An advertising art director friend of mine once told me, illustration gets noticed. As John Fiske notes, ‘the visual language that most frequently works metaphorically is that used by advertisers’ (Fiske 1982, 97). Being an avid illustrator, this piqued my interest, since advertising generally relies on photography as the primary means of communication.
With the proliferation of digital photography hardware, digital image manipulation tools and the abundance of stock photo websites, the effectiveness of photography to make a unique statement can often become diluted. That’s not to imply photography is at all an inferior medium, there are literally thousands of amazingly talented lens lurkers producing incredible, impactful images.

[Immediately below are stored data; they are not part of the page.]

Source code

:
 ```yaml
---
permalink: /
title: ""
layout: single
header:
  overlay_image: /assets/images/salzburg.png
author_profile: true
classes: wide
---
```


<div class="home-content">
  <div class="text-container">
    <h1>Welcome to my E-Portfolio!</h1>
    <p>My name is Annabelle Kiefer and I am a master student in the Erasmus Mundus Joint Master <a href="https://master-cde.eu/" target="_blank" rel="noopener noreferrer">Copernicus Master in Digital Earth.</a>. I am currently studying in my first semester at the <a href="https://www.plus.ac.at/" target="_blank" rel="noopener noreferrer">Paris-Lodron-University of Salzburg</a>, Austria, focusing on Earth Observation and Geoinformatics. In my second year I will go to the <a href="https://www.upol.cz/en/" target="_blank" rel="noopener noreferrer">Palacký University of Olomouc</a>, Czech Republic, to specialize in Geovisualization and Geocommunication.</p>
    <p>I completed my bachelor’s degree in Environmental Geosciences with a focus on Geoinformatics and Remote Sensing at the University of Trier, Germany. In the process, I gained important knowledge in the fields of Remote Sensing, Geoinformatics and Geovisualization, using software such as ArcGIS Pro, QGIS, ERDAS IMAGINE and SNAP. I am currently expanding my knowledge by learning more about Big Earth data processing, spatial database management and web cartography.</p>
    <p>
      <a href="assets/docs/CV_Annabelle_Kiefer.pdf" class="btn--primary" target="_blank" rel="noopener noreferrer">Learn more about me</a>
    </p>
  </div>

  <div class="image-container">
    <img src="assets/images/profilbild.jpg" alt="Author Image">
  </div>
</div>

Illustration has the capacity to be targeted specifically to a customer or users requirements.
Every aspect of an illustration can be created or manipulated in order to maximise the effectiveness of a message. The sheer variety of illustration styles and techniques provide a greater range of differentiation, and the message itself can be communicated with varying degrees of ambiguity. One only has to look at street sign pictograms as an example of decoding signifiers, to rapidly determine the signified meaning of an illustration or sign.
We have adapted culturally to recognise these signs efficiently, in order to deconstruct and communicate messages more effectively.
If you need to rapidly communicate a succinct message, or construct a more ambiguous, visually engaging image, illustration could be the most appropriate medium.